Introduction to OpenJDK and IcedTea

IcedTea provides a build harness for the OpenJDK package, Oracle's open-sourced Java development environment. In order to provide a completely free runtime environment, similar to Oracle's closed distribution, the IcedTea build harness also provides free, and arguably better versions of parts of the JDK which have not been open-sourced to date. OpenJDK is useful for developing Java programs and provides a complete runtime environment to run Java programs.

This package is known to build and work properly using an LFS-7.6 platform.



The browser plugin and webstart implementation have been split off into a separate project. To provide a complete implementation, you will need to later install IcedTea-Web-1.5.1.

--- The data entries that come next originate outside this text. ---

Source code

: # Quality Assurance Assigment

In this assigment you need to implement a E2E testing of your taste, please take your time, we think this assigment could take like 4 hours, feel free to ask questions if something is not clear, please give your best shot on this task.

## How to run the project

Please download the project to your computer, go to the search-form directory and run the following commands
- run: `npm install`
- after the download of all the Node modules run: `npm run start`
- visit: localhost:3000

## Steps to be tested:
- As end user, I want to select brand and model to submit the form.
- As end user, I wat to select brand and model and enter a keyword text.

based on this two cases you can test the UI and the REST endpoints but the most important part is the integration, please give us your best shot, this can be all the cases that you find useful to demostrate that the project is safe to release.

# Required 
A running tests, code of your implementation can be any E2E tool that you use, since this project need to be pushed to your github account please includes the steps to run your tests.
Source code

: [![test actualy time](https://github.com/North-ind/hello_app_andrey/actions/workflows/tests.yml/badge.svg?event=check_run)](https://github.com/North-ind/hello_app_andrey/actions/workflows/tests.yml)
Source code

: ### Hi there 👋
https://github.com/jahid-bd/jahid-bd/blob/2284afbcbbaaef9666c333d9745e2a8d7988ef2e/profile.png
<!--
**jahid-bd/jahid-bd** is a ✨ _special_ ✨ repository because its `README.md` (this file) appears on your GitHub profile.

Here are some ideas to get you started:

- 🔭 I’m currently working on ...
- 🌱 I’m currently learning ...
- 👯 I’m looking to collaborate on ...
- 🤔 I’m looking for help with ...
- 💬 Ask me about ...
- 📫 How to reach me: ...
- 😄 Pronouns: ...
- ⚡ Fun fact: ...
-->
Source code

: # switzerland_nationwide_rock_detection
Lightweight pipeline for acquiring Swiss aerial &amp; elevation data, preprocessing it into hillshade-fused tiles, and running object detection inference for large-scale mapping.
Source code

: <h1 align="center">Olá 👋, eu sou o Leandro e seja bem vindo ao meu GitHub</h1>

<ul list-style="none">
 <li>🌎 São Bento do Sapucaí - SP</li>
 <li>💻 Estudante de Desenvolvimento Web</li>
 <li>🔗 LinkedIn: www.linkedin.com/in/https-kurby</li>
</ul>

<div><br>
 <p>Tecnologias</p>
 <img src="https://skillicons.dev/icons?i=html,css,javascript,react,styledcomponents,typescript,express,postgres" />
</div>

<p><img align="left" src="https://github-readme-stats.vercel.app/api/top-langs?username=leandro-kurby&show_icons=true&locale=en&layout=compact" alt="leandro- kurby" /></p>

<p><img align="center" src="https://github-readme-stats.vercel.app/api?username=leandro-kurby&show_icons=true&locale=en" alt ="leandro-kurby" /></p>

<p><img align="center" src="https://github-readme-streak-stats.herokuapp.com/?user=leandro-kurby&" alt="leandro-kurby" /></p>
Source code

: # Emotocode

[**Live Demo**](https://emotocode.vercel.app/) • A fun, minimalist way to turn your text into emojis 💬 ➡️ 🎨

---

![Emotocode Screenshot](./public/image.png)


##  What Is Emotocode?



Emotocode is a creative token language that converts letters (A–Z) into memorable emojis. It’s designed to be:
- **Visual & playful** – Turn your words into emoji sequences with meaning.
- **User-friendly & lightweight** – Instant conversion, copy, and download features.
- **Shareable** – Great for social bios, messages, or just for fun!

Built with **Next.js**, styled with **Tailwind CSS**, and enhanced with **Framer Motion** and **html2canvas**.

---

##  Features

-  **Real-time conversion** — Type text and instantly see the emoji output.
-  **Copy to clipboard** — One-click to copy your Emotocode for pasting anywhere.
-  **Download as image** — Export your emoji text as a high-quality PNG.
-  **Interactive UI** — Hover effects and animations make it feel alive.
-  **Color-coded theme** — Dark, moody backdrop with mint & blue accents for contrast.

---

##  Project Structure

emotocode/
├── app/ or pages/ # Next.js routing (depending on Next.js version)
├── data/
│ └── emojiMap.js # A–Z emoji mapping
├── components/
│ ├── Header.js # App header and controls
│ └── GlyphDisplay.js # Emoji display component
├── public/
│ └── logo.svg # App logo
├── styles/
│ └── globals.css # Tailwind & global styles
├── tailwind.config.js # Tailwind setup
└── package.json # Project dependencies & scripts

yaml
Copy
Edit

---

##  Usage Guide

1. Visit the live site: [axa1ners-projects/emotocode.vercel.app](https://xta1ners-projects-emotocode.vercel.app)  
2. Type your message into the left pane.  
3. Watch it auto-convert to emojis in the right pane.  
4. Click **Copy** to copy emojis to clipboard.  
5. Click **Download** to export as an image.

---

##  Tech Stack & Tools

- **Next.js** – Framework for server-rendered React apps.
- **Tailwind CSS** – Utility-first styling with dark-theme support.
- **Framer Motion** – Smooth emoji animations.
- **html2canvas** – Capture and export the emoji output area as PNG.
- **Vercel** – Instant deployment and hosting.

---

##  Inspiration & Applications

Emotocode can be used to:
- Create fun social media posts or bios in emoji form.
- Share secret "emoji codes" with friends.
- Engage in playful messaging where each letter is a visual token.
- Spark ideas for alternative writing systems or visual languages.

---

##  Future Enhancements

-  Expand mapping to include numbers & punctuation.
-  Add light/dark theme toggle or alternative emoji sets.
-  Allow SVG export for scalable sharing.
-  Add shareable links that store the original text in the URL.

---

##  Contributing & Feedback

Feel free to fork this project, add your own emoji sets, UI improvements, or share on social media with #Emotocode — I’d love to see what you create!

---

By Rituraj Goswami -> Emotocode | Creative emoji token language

OpenJDK is GPL'd code, however, it should be explained that there has been a special exception made for non-free projects to use these classes in their proprietary products. In similar fashion to the LGPL, which allows non-free programs to link to libraries provided by free software, the GNU General Public License, version 2, with the Classpath Exception allows third party programs to use classes provided by free software without the requirement that the third party software also be free. As with the LGPL, any modifications made to the free software portions of a third party application, must also be made freely available.



The IcedTea build environment includes a very thorough, open source test suite titled JTreg. JTreg is intended to test the just built JDK for reasonable compatibility with the closed Oracle JDK. However, in order for an independent implementation to claim compatibility, including the Oracle sponsored OpenJDK project, it must pass a closed JCK/TCK test suite. No claims of compatibility, even partial compatibility, may be made without passing an approved test suite.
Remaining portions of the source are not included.